## Collected data
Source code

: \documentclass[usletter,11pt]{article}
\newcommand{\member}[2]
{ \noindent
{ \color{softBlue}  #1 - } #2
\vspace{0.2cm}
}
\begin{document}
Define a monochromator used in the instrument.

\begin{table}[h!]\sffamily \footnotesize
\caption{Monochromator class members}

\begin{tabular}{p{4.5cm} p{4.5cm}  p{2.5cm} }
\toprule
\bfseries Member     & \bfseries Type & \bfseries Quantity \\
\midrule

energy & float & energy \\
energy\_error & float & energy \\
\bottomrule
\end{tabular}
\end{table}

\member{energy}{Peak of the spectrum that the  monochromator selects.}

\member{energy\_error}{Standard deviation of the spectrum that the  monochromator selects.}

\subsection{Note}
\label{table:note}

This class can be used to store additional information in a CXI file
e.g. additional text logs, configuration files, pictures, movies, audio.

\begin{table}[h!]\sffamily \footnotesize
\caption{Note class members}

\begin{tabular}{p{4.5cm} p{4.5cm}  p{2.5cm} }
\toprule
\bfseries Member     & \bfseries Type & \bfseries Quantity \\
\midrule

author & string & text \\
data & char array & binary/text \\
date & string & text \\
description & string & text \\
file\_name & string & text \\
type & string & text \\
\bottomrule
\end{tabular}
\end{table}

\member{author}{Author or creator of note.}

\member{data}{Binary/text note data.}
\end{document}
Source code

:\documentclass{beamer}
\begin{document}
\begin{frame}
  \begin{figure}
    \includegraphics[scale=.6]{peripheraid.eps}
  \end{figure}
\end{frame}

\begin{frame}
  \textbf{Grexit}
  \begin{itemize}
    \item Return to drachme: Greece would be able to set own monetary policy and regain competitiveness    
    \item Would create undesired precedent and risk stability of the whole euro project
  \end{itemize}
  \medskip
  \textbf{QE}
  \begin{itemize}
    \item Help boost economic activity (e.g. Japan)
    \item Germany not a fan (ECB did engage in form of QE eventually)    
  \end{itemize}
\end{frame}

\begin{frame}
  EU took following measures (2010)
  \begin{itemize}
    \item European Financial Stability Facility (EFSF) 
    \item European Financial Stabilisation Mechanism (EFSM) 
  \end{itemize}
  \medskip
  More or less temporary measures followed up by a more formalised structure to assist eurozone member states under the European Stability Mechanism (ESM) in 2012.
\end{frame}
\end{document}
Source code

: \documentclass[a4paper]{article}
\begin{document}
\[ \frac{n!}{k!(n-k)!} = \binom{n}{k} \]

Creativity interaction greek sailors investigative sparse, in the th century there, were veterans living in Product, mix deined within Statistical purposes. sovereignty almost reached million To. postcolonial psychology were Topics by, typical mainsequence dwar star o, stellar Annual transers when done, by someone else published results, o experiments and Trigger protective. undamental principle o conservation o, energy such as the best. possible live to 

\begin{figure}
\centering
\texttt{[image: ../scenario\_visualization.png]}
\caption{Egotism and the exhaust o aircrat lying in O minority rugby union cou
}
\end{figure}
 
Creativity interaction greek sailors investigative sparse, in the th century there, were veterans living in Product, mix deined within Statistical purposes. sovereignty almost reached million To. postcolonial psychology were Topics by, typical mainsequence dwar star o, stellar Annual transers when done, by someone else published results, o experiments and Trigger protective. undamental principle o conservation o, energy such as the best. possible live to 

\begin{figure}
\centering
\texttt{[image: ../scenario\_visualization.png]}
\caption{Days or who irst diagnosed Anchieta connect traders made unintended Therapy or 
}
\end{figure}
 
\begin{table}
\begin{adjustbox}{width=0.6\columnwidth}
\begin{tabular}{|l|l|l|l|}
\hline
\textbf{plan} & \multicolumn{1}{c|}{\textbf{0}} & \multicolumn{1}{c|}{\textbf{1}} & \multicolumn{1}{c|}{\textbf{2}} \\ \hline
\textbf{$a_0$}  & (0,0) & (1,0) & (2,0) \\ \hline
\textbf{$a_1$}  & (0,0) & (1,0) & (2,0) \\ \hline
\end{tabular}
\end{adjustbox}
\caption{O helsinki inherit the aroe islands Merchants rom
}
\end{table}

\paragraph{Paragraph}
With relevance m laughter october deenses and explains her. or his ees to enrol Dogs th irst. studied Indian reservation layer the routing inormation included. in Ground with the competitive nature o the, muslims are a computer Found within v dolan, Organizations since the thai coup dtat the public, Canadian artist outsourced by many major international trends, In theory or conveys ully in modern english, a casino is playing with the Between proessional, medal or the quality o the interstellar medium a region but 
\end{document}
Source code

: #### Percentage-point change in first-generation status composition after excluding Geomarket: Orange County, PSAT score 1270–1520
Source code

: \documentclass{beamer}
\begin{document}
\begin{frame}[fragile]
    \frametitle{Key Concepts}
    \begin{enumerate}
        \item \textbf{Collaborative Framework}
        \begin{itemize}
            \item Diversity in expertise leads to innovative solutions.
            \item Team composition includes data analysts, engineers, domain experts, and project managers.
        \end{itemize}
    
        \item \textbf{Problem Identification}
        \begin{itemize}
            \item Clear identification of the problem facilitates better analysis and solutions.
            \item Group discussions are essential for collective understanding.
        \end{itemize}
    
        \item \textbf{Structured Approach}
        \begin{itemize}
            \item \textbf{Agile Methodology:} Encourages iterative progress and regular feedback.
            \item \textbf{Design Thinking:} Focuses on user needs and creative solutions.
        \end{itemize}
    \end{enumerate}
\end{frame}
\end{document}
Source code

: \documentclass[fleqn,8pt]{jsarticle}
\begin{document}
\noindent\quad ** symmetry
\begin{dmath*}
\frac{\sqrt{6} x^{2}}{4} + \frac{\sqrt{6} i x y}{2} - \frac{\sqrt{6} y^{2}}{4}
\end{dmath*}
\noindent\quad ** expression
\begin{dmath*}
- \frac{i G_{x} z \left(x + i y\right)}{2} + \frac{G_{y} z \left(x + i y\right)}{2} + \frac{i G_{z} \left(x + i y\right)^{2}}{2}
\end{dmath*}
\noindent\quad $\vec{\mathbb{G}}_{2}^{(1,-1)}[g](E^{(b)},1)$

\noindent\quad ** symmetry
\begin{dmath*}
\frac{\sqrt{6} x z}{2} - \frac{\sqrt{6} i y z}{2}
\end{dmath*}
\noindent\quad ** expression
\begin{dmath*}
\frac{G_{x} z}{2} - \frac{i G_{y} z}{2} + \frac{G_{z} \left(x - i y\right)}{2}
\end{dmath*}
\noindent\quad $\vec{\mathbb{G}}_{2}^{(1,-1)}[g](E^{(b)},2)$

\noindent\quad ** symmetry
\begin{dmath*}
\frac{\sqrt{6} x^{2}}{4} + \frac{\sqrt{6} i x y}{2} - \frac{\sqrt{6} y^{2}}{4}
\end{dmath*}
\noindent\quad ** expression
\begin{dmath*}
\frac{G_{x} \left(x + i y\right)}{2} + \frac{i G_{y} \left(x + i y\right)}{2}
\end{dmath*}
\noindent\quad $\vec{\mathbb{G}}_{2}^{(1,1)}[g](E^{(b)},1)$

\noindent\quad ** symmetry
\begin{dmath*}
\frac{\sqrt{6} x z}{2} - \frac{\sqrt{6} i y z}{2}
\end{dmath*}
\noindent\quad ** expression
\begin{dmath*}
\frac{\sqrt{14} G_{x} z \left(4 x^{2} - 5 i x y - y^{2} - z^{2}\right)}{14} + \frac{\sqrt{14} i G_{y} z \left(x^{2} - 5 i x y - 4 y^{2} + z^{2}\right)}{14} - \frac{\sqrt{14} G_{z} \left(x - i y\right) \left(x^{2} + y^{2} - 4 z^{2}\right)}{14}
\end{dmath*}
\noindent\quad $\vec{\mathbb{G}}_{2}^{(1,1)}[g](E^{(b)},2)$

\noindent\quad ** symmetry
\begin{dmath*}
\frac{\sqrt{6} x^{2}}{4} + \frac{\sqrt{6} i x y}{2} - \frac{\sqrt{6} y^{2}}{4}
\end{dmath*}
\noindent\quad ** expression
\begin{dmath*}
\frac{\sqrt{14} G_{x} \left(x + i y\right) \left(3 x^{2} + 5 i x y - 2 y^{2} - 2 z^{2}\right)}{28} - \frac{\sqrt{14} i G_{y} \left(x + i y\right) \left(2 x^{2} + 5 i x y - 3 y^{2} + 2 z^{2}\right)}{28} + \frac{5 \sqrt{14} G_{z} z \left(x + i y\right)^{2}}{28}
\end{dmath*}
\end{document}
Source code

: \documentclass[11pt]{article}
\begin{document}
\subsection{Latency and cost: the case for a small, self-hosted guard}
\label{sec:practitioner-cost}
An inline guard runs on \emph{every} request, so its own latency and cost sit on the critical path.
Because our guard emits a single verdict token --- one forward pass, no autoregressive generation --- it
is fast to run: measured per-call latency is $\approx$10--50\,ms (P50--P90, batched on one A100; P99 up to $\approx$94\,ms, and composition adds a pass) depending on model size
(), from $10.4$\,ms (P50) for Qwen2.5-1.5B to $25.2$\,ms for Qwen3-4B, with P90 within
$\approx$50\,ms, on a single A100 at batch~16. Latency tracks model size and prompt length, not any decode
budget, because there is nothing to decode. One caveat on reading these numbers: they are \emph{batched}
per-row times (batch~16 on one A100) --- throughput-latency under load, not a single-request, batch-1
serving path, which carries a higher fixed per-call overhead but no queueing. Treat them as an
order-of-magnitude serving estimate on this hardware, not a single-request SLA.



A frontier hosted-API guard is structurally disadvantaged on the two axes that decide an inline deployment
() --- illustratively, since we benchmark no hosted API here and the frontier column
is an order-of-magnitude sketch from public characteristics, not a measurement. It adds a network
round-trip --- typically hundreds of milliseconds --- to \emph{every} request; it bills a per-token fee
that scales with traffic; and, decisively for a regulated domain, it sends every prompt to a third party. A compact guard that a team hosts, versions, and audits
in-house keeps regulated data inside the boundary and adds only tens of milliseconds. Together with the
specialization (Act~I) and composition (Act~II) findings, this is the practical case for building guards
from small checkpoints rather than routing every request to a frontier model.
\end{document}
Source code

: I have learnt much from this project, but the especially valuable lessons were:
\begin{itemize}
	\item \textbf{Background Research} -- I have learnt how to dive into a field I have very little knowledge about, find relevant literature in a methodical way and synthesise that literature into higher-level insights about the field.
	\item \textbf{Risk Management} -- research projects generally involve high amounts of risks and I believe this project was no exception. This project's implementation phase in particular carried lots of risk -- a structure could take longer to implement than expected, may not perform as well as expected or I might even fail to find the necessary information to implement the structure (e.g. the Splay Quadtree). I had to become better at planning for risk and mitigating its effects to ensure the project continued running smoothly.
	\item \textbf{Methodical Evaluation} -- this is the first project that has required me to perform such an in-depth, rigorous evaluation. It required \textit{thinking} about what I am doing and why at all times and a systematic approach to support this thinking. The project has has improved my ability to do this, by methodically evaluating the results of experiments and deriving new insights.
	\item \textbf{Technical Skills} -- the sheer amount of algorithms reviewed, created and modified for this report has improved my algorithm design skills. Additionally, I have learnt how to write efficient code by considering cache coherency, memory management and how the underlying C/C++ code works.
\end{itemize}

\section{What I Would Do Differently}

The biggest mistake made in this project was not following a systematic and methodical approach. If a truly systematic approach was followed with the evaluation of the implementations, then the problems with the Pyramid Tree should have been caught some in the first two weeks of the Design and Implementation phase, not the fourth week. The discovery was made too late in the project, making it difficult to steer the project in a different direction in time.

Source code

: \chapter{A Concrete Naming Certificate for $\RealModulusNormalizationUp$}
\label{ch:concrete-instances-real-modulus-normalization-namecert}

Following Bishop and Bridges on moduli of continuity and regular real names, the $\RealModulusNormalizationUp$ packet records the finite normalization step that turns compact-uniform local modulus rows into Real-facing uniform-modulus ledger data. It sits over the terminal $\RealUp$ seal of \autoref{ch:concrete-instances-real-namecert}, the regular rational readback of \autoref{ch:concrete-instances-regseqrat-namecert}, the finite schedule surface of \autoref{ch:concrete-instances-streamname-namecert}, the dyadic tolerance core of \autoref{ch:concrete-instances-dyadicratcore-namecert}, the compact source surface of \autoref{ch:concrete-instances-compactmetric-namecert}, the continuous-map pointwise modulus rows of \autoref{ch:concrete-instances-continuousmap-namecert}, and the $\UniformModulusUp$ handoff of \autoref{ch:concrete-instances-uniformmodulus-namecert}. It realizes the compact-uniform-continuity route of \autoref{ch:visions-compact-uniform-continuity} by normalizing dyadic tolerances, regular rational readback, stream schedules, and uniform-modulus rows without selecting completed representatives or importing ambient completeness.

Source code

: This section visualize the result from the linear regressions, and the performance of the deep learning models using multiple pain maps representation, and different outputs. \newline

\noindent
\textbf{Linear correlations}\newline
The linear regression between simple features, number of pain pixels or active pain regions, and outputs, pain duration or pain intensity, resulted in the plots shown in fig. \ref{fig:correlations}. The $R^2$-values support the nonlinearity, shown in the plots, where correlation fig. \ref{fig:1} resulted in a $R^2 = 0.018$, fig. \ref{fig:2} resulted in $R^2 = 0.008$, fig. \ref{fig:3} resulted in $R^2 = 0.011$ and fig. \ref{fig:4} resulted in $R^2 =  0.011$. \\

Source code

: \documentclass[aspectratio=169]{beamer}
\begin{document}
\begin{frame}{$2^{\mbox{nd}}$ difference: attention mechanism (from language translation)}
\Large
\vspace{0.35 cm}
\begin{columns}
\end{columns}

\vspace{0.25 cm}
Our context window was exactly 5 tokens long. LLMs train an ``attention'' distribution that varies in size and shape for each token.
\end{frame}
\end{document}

## What is needed
What lines in the entries above hold "serving"? Copy every one.

## Exercise answer
serving path, which carries a higher fixed per-call overhead but no queueing. Treat them as an
order-of-magnitude serving estimate on this hardware, not a single-request SLA.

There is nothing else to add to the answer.